338 F. Supp. 2d 198, 2004 U.S. Dist. LEXIS 19346, 2004 WL 2181572
CourtDistrict Court, D. Massachusetts
DecidedSeptember 17, 2004
DocketCIV.A.04-10911-GAO
StatusPublished
Cited by17 cases

This text of 338 F. Supp. 2d 198 (In Re Massachusetts Diet Drug Litigation) is published on Counsel Stack Legal Research, covering District Court, D. Massachusetts primary law. Counsel Stack provides free access to over 12 million legal documents including statutes, case law, regulations, and constitutions.

Bluebook
In Re Massachusetts Diet Drug Litigation, 338 F. Supp. 2d 198, 2004 U.S. Dist. LEXIS 19346, 2004 WL 2181572 (D. Mass. 2004).

Opinion

MEMORANDUM AND ORDER

O’TOOLE, District Judge.

I. Introduction

These cases stem from the 1997 removal from the market of the diet drugs fenflura-mine (marketed as Pondimin) and dexfen-fluramine (marketed as Redux) based on information suggesting a connection between use of the drugs and the development of valvular heart disease (“VHD”). After the diet drugs were removed from the market, thousands of former users brought numerous product liability lawsuits, including approximately one hundred *200 class actions, against American Home Products Corp. In 1997, the Judicial Panel on Multidistrict Litigation established an MDL proceeding in the Eastern District of Pennsylvania and transferred the pending federal diet drug cases. Thousands of additional diet drug cases have since been transferred to the MDL Court as tag-along cases.
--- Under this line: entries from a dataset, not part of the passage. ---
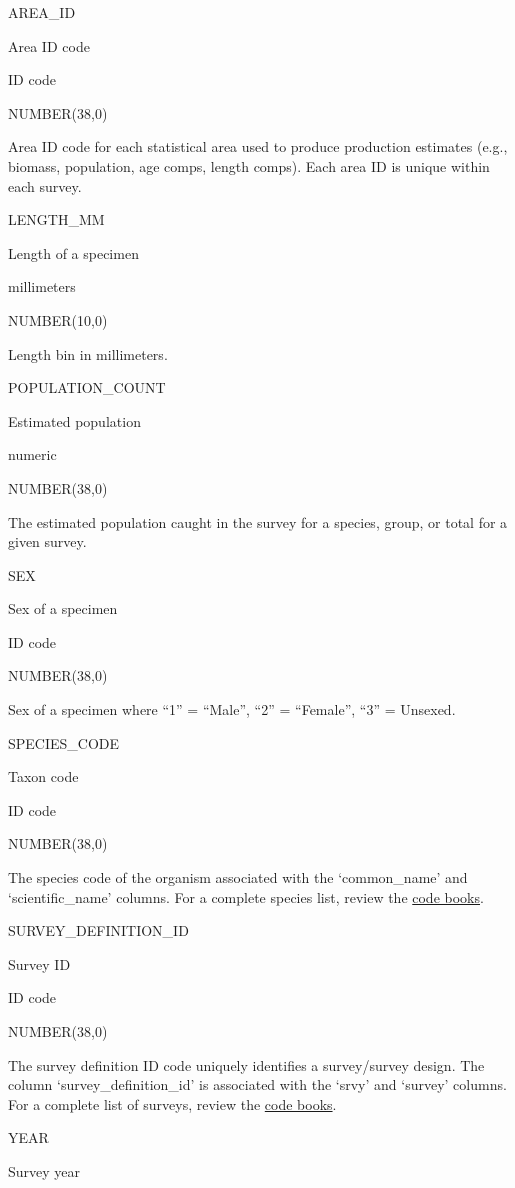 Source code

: \documentclass[
  letterpaper,
  oneside,
  open=any]{scrbook}
\begin{document}
AREA\_ID

Area ID code

ID code

NUMBER(38,0)

Area ID code for each statistical area used to produce production
estimates (e.g., biomass, population, age comps, length comps). Each
area ID is unique within each survey.

LENGTH\_MM

Length of a specimen

millimeters

NUMBER(10,0)

Length bin in millimeters.

POPULATION\_COUNT

Estimated population

numeric

NUMBER(38,0)

The estimated population caught in the survey for a species, group, or
total for a given survey.

SEX

Sex of a specimen

ID code

NUMBER(38,0)

Sex of a specimen where ``1'' = ``Male'', ``2'' = ``Female'', ``3'' =
Unsexed.

SPECIES\_CODE

Taxon code

ID code

NUMBER(38,0)

The species code of the organism associated with the `common\_name' and
`scientific\_name' columns. For a complete species list, review the
\href{https://www.fisheries.noaa.gov/resource/document/groundfish-survey-species-code-manual-and-data-codes-manual}{code
books}.

SURVEY\_DEFINITION\_ID

Survey ID

ID code

NUMBER(38,0)

The survey definition ID code uniquely identifies a survey/survey
design. The column `survey\_definition\_id' is associated with the
`srvy' and `survey' columns. For a complete list of surveys, review the
\href{https://www.fisheries.noaa.gov/resource/document/groundfish-survey-species-code-manual-and-data-codes-manual}{code
books}.

YEAR

Survey year
\end{document}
In 1999, American Home Products reached a nationwide class action settlement agreement with the plaintiffs, which the MDL Court approved in August 2000. Brown v. Am. Home Prods. Corp. (In re Diet Drugs (Phentermine, Fenfluramine, Dexfenfluramine) Prods. Liab. Litig.), Nos. 1203, 99-20593, 2000 WL 1222042 (E.D.Pa. Aug.28, 2000). The plaintiff class was comprised of approximately six million people in the United States who had used Pondimin and Redux. The settlement agreement created a structure to compensate class members who were harmed by the diet drugs. It also provided class members the opportunity to exercise intermediate or back-end opt-out rights in the future, which permitted them to forego the settlement benefits and pursue their claims against American Home Products through the tort system (subject to restrictions). Under the agreement, American Home Products was prohibited from asserting the statute of limitations as a defense to a claim brought pursuant to the downstream opt-out provisions.
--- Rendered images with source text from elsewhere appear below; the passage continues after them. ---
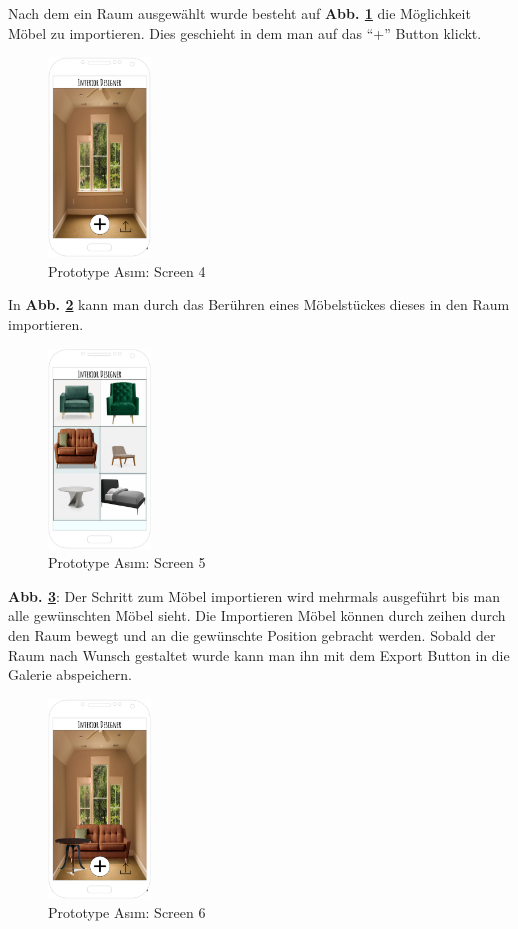 \documentclass[12pt,paper=a4,oneside,hidelinks,headings=small,captions=heading,captions=nooneline]{scrartcl}
\begin{document}
Nach dem ein Raum ausgewählt wurde besteht auf \textbf{Abb. \ref{fig:lofi_asim_4}} die
Möglichkeit Möbel zu importieren. Dies geschieht in
dem man auf das "`+"' Button klickt.

\begin{figure}[htbp]
\centering
\includegraphics[height=200px]{./img/m2_lofi_asim_4.png}
\caption{\label{fig:lofi_asim_4}Prototype Asım: Screen 4}
\end{figure}

In \textbf{Abb. \ref{fig:lofi_asim_5}} kann man durch das Berühren eines
Möbelstückes dieses in den Raum importieren.

\begin{figure}[htbp]
\centering
\includegraphics[height=200px]{./img/m2_lofi_asim_5.png}
\caption{\label{fig:lofi_asim_5}Prototype Asım: Screen 5}
\end{figure}

\textbf{Abb. \ref{fig:lofi_asim_6}}: Der Schritt zum Möbel importieren wird mehrmals ausgeführt bis man
alle gewünschten Möbel sieht.  Die Importieren Möbel können durch
zeihen durch den Raum bewegt und an die gewünschte Position gebracht
werden.  Sobald der Raum nach Wunsch gestaltet wurde kann man ihn mit
dem Export Button in die Galerie abspeichern.

\begin{figure}[htbp]
\centering
\includegraphics[height=200px]{./img/m2_lofi_asim_6.png}
\caption{\label{fig:lofi_asim_6}Prototype Asım: Screen 6}
\end{figure}
\end{document}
In March and April 2004, more than 2,000 former users of the diet drugs, having exercised their opt-out rights, brought 195 cases in the Massachusetts superior court against Wyeth, Inc., the corporate successor to American Home Products. Wyeth is a Delaware corporation with a principal place of business in New Jersey. The plaintiffs, most of whom are not Massachusetts residents, also named as defendants Indevus Pharmaceuticals, Inc., a Delaware corporation with a principal place of business in Massachusetts, and Boeh-ringer Ingelheim Pharmaceuticals, Inc., a Delaware corporation with a principal place of business in Connecticut. Indevus was involved in the development and marketing of Redux, and Boehringer was involved in its production. Indevus and Boehringer were not parties to the settlement agreement.
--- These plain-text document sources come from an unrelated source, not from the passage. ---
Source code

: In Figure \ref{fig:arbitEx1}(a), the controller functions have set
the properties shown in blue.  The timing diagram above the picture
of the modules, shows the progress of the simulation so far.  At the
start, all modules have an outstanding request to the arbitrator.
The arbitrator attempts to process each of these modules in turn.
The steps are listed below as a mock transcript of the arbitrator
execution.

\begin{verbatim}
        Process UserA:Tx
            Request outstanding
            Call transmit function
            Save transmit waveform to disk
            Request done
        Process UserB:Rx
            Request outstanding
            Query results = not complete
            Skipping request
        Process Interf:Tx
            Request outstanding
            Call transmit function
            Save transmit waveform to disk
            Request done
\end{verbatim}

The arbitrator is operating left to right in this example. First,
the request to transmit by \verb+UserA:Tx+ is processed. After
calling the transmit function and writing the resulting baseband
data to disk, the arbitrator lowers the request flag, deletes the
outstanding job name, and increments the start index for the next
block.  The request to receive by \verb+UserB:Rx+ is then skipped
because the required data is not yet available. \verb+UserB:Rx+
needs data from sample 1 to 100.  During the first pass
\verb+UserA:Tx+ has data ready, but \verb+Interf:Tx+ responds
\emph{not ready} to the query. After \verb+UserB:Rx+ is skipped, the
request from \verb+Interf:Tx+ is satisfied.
Wyeth has removed the 195 cases to this Court, arguing that the plaintiffs fraudulently joined Indevus as a defendant to defeat federal diversity jurisdiction. 1 Wyeth’s theory is that Indevus, a Massachusetts citizen for jurisdictional and removal purposes, should be disregarded as a party because the plaintiffs cannot, as a matter of law, assert any valid claims against Indevus. Specifically, Wyeth urges that any claims by the plaintiffs against Indevus are necessarily time-barred under Massachusetts law. 2 The plaintiffs have moved to remand the cases to the Massachusetts court. They argue that Indevus is a proper defendant, and that the removal of the cases was improper *201 under 28 U.S.C. § 1441(b). 3

II. Discussion

A. Wyeth’s motion to stay

There is one matter that must be resolved before the jurisdictional issue is addressed. Wyeth has moved to stay proceedings in these cases pending transfer to the MDL Court, arguing that the MDL Court, because of its jurisdiction over and experience with the class action diet drug cases, is in a better position to address the legal and factual issues presented by the plaintiffs’ motions to remand. Wyeth’s arguments are unconvincing, and its motion to stay shall be denied.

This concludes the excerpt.